Republicans won big in the 2010 midterm election, taking control of the House and numerous state legislatures. That victory corresponded with a significant increase in the percentage of Americans calling themselves conservative, particularly on economic issues. Since then, however, the percentage has steadily declined, according to an annual “values and beliefs” survey conducted by Gallup.
The latest version shows a further drop, with 41% of Americans calling themselves economic conservatives, down from just over 50% at the 2010 peak. On social issues, the share identifying as conservatives has dropped slightly and is now just more than 1 in 3.
On social issues, the big gain has come among those who call themselves liberals, whose ranks have increased from 22% of adults in 2010 to 30% now. On economic issues, gains have mostly come among those calling themselves moderates, with the percentage of liberals holding relatively steady.
For Republicans, the trend poses a challenge. The party depends heavily on self-identified conservatives for votes, even as their ranks have become scarcer.
Just more than a quarter of American adults (26%) now identify as conservatives on both economic and social issues. But that relatively small group makes up almost two-thirds (63%) of those who identify themselves as Republicans or independents who say they lean Republican, the Gallup data show.
Conservatives can take heart that they still outnumber self-identified liberals – 1 in 8 adults (13%) called themselves liberal on both economic and social questions. But Democrats don’t depend on liberals as exclusively as Republicans depend on conservatives. Consistent liberals make up only a bit more than a quarter of those who identify themselves as Democrats or independents who lean toward the Democrats.
None of those numbers necessarily forecasts an election result. Republicans won big in 2010 in part because more Americans considered themselves conservative, but also because more of them showed up to vote. That’s where the current Washington controversies over the IRS, the killing of the U.S. ambassador to Libya last year and other issues could have an effect. Republican strategists hope those issues will arouse their voters and spur them to the polls while dispiriting Democrats.
Over the longer term, however, Republicans clearly face a problem that will require either changing voters’ minds or shifting their party’s identity if it is to keep winning. Changing voters’ minds can happen – after all, the percentage of Americans who call themselves conservative did go up after Barack Obama’s first election as president, so presumably, it could go up again. But that would require swimming against a fairly strong tide, which shows up clearly in an analysis of different age groups that Gallup did for the Los Angeles Times.

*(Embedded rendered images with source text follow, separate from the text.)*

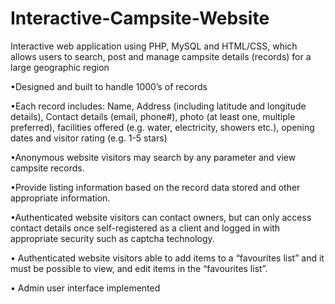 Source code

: # Interactive-Campsite-Website

Interactive web application using PHP, MySQL and HTML/CSS, which allows users to search, post and manage campsite details (records) for a large geographic region

 •Designed and built to handle 1000’s of records
 
 •Each record includes: Name, Address (including latitude and longitude details), Contact details (email, phone#), photo (at least one, multiple preferred), facilities offered (e.g. water, electricity, showers etc.), opening dates and visitor rating (e.g. 1-5 stars)
 
 •Anonymous website visitors may search by any parameter and view campsite records. 
 
 •Provide listing information based on the record data stored and other appropriate information.
 
 •Authenticated website visitors can contact owners, but can only access contact details once self-registered as a client and logged in with appropriate security such as captcha technology. 
 
 • Authenticated website visitors able to add items to a “favourites list” and it must be possible to view, and edit items in the “favourites list”.

• Admin user interface implemented
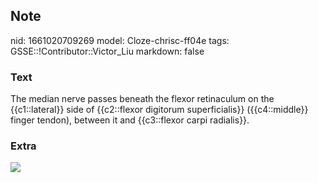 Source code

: ## Note
nid: 1661020709269
model: Cloze-chrisc-ff04e
tags: GSSE::!Contributor::Victor_Liu
markdown: false

### Text
The median nerve passes beneath the flexor retinaculum on the {{c1::lateral}} side of {{c2::flexor digitorum superficialis}} ({{c4::middle}} finger tendon), between it and {{c3::flexor carpi radialis}}.

### Extra
<img src="paste-e25bb58635c837215668e7ec38341a4b17059648.jpg">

Among adults 65 and older, those identifying themselves as conservative hit 43% on social issues and 47% on economic ones.

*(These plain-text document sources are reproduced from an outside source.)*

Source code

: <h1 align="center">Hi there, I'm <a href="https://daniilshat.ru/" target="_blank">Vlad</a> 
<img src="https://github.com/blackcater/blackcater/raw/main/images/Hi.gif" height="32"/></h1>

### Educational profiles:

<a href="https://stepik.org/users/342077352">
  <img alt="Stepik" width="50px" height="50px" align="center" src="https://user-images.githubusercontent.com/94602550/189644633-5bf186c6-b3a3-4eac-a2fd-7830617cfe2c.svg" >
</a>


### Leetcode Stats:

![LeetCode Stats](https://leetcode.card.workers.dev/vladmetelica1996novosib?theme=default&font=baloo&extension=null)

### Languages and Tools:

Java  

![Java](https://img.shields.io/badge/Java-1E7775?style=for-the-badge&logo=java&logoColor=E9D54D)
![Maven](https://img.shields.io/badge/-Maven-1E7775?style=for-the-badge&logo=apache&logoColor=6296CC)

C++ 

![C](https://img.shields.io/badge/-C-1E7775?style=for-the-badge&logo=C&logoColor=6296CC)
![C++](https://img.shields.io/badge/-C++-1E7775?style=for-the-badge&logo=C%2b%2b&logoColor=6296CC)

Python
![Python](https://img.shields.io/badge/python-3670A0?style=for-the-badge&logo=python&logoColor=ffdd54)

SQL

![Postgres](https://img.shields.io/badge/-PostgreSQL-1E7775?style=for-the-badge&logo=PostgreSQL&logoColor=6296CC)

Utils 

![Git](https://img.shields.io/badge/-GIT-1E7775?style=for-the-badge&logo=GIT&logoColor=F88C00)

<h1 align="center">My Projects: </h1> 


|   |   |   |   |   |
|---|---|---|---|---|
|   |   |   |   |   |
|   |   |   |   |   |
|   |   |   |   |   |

But among those younger than 30, the corresponding figures were 31% and 32%.
Among adults 18 to 29, those who call themselves liberals on social issues form a larger group (41%) than either social conservatives (31%) or social moderates (37%).
And among those in the next older age group, those in their 30s and 40s, liberals, moderates and conservatives on social issues make up about equal shares. The pattern is not quite as sharp on economic issues, but there too the results show a noticeable break around age 50 in the ideological labels people choose, with those who are younger significantly more likely to call themselves liberal.

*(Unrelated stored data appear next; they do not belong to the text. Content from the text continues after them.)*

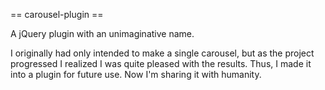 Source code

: == carousel-plugin ==

A jQuery plugin with an unimaginative name.

I originally had only intended to make a single carousel, but as the project progressed I realized I was quite pleased with the results. Thus, I made it into a plugin for future use. Now I'm sharing it with humanity.
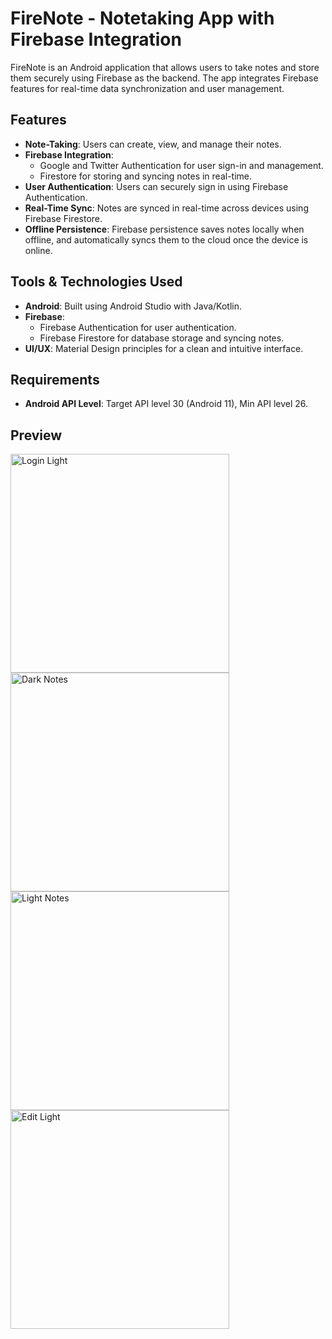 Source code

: # FireNote - Notetaking App with Firebase Integration

FireNote is an Android application that allows users to take notes and store them securely using Firebase as the backend. The app integrates Firebase features for real-time data synchronization and user management.

## Features
- **Note-Taking**: Users can create, view, and manage their notes.
- **Firebase Integration**: 
  - Google and Twitter Authentication for user sign-in and management.
  - Firestore for storing and syncing notes in real-time.
- **User Authentication**: Users can securely sign in using Firebase Authentication.
- **Real-Time Sync**: Notes are synced in real-time across devices using Firebase Firestore.
- **Offline Persistence**: Firebase persistence saves notes locally when offline, and automatically syncs them to the cloud once the device is online.

## Tools & Technologies Used
- **Android**: Built using Android Studio with Java/Kotlin.
- **Firebase**: 
  - Firebase Authentication for user authentication.
  - Firebase Firestore for database storage and syncing notes.
- **UI/UX**: Material Design principles for a clean and intuitive interface.

## Requirements
- **Android API Level**: Target API level 30 (Android 11), Min API level 26.

## Preview
<img src="https://github.com/user-attachments/assets/4623a9df-b45b-4c18-9726-a672a071c77a" alt="Login Light" width="350">
<img src="https://github.com/user-attachments/assets/1a56ff44-d33f-4835-8e98-445fcaeebdb1" alt="Dark Notes" width="350">
<img src="https://github.com/user-attachments/assets/3e740522-947a-4336-934d-da6b4071afec" alt="Light Notes" width="350">
<img src="https://github.com/user-attachments/assets/ce68e449-fbab-4261-a120-13ec189cafab" alt="Edit Light" width="350">
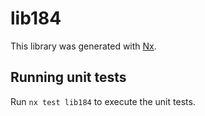 # lib184

This library was generated with [Nx](https://nx.dev).

## Running unit tests

Run `nx test lib184` to execute the unit tests.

On social issues, although not on economic ones, education levels matter a lot. Those with college degrees or higher call themselves liberal on social issues at a much higher rate than those without. In recent elections, Democrats have gained heavily among college-educated voters, and the percentage of Americans who go to college and earn a degree has been on a long-term increase.
These results should mostly not be affected by the well-publicized problems that befell Gallup during the last election, in which its results skewed significantly toward Republican candidate Mitt Romney. Some of those problems had to do with how Gallup forecast who would show up to vote. Many of those problems, which Gallup has tried to fix, would not affect these numbers, which come from a survey of all American adults, not just likely voters. The survey, conducted May 2-7, interviewed 1,535 adults, age 18 and older. The margin of error is plus or minus 3 percentage points.